◆ What you are asked to do
Of the records that follow, copy only the lines from the line containing "Even for those" to the line containing "Another worrying bit", both included, exactly as written.

◆ Listed records
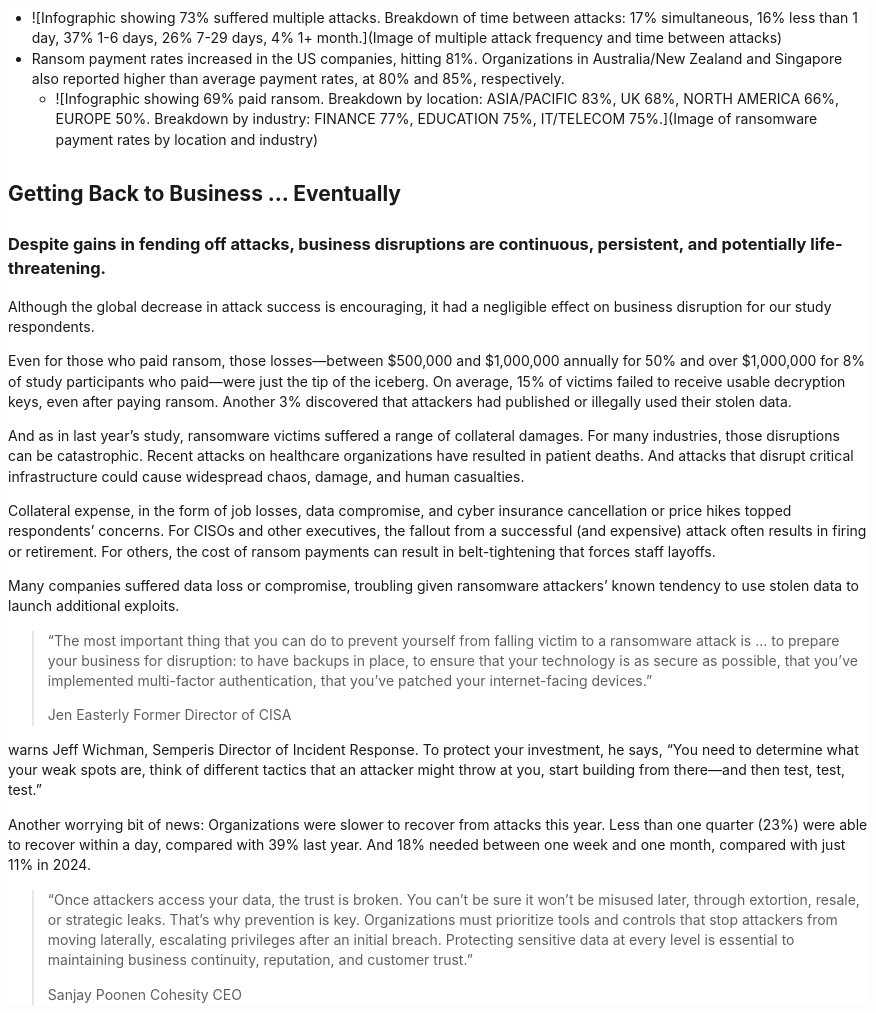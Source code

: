   - ![Infographic showing 73% suffered multiple attacks. Breakdown of time between attacks: 17% simultaneous, 16% less than 1 day, 37% 1-6 days, 26% 7-29 days, 4% 1+ month.](Image of multiple attack frequency and time between attacks)
- Ransom payment rates increased in the US companies, hitting 81%. Organizations in Australia/New Zealand and Singapore also reported higher than average payment rates, at 80% and 85%, respectively.
  - ![Infographic showing 69% paid ransom. Breakdown by location: ASIA/PACIFIC 83%, UK 68%, NORTH AMERICA 66%, EUROPE 50%. Breakdown by industry: FINANCE 77%, EDUCATION 75%, IT/TELECOM 75%.](Image of ransomware payment rates by location and industry)

## Getting Back to Business … Eventually
### Despite gains in fending off attacks, business disruptions are continuous, persistent, and potentially life-threatening.

Although the global decrease in attack success is encouraging, it had a negligible effect on business disruption for our study respondents.

Even for those who paid ransom, those losses—between $500,000 and $1,000,000 annually for 50% and over $1,000,000 for 8% of study participants who paid—were just the tip of the iceberg. On average, 15% of victims failed to receive usable decryption keys, even after paying ransom. Another 3% discovered that attackers had published or illegally used their stolen data.

And as in last year’s study, ransomware victims suffered a range of collateral damages. For many industries, those disruptions can be catastrophic. Recent attacks on healthcare organizations have resulted in patient deaths. And attacks that disrupt critical infrastructure could cause widespread chaos, damage, and human casualties.

Collateral expense, in the form of job losses, data compromise, and cyber insurance cancellation or price hikes topped respondents’ concerns. For CISOs and other executives, the fallout from a successful (and expensive) attack often results in firing or retirement. For others, the cost of ransom payments can result in belt-tightening that forces staff layoffs.

Many companies suffered data loss or compromise, troubling given ransomware attackers’ known tendency to use stolen data to launch additional exploits.

> “The most important thing that you can do to prevent yourself from falling victim to a ransomware attack is … to prepare your business for disruption: to have backups in place, to ensure that your technology is as secure as possible, that you’ve implemented multi-factor authentication, that you’ve patched your internet-facing devices.”
>
> Jen Easterly
> Former Director of CISA

warns Jeff Wichman, Semperis Director of Incident Response. To protect your investment, he says, “You need to determine what your weak spots are, think of different tactics that an attacker might throw at you, start building from there—and then test, test, test.”

Another worrying bit of news: Organizations were slower to recover from attacks this year. Less than one quarter (23%) were able to recover within a day, compared with 39% last year. And 18% needed between one week and one month, compared with just 11% in 2024.

> “Once attackers access your data, the trust is broken. You can’t be sure it won’t be misused later, through extortion, resale, or strategic leaks. That’s why prevention is key. Organizations must prioritize tools and controls that stop attackers from moving laterally, escalating privileges after an initial breach. Protecting sensitive data at every level is essential to maintaining business continuity, reputation, and customer trust.”
>
> Sanjay Poonen
> Cohesity CEO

◆ Response to the exercise
Even for those who paid ransom, those losses—between $500,000 and $1,000,000 annually for 50% and over $1,000,000 for 8% of study participants who paid—were just the tip of the iceberg. On average, 15% of victims failed to receive usable decryption keys, even after paying ransom. Another 3% discovered that attackers had published or illegally used their stolen data.

And as in last year’s study, ransomware victims suffered a range of collateral damages. For many industries, those disruptions can be catastrophic. Recent attacks on healthcare organizations have resulted in patient deaths. And attacks that disrupt critical infrastructure could cause widespread chaos, damage, and human casualties.

Collateral expense, in the form of job losses, data compromise, and cyber insurance cancellation or price hikes topped respondents’ concerns. For CISOs and other executives, the fallout from a successful (and expensive) attack often results in firing or retirement. For others, the cost of ransom payments can result in belt-tightening that forces staff layoffs.

Many companies suffered data loss or compromise, troubling given ransomware attackers’ known tendency to use stolen data to launch additional exploits.

> “The most important thing that you can do to prevent yourself from falling victim to a ransomware attack is … to prepare your business for disruption: to have backups in place, to ensure that your technology is as secure as possible, that you’ve implemented multi-factor authentication, that you’ve patched your internet-facing devices.”
>
> Jen Easterly
> Former Director of CISA

warns Jeff Wichman, Semperis Director of Incident Response. To protect your investment, he says, “You need to determine what your weak spots are, think of different tactics that an attacker might throw at you, start building from there—and then test, test, test.”

Another worrying bit of news: Organizations were slower to recover from attacks this year. Less than one quarter (23%) were able to recover within a day, compared with 39% last year. And 18% needed between one week and one month, compared with just 11% in 2024.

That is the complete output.